Dylan placed the cup down and accepted the chunk of pastry she held out.
“It would have been the sensible choice.”
“I never wanted to break your heart, English.”
“You put it back together again last night.”
“I broke my own heart too, if it’s any consolation.”
They sat in silence then, man, woman and child.
She screwed up the empty pastry bag, set the coffee cup down in the sand, and sank back against the sun lounger. “Lie with me for a while?”

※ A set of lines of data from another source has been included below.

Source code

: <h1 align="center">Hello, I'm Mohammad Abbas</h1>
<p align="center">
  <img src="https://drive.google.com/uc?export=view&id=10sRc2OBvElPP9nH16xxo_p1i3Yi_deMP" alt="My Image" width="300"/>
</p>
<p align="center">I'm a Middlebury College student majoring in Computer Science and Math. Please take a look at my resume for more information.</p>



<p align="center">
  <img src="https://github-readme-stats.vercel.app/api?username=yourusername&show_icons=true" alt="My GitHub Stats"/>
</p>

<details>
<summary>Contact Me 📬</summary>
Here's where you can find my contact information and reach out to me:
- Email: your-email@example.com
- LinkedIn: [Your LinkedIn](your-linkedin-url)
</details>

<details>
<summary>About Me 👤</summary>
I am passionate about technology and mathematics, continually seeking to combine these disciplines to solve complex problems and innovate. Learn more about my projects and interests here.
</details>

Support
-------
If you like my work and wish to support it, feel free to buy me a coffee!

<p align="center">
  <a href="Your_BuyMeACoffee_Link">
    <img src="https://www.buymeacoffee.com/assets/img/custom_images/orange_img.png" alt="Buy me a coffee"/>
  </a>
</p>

Dylan swallowed hard. He wanted to lie there with Kara so much that he feared his banging heart might wake Billy. He lay back slowly beside her and offered her the crook of his shoulder. She met his eyes for an uncertain second and then accepted, settling herself against the warmth of his body.
He was so warm. So warm, and vital, and so intrinsically, basically right that she sighed heavily. His arms felt like her home.
“Dylan…” she said.
He stroked her hair. “Ssh. Just for one minute. Don’t say anything.”
And so she didn’t. She closed her eyes and let him stroke her hair, her arm flung across his midriff beneath Billy’s tiny toes.
Little by little she tilted her face, and little by little he dipped his, until his mouth was a breath away from her own.